§ EXERCISE BRIEF: At the line that includes "- Vulnerable to chosen plaintext attack", begin writing out the entries below exactly, and continue through the last line without adding anything.

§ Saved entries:
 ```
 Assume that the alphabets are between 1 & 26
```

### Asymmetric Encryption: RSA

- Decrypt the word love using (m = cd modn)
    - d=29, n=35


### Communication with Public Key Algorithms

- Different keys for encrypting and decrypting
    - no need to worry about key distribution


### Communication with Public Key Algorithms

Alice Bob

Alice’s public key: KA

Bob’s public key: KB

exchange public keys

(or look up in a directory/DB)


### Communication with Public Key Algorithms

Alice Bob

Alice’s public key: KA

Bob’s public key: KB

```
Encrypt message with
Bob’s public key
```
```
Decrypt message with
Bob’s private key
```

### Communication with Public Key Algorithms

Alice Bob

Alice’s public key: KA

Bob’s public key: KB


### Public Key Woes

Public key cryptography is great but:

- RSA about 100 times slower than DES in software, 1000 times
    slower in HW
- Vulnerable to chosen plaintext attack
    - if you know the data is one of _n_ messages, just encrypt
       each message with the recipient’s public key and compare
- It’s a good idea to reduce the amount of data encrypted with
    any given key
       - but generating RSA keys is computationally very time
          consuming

§ WRITTEN SOLUTION:
- Vulnerable to chosen plaintext attack
    - if you know the data is one of _n_ messages, just encrypt
       each message with the recipient’s public key and compare
- It’s a good idea to reduce the amount of data encrypted with
    any given key
       - but generating RSA keys is computationally very time
          consuming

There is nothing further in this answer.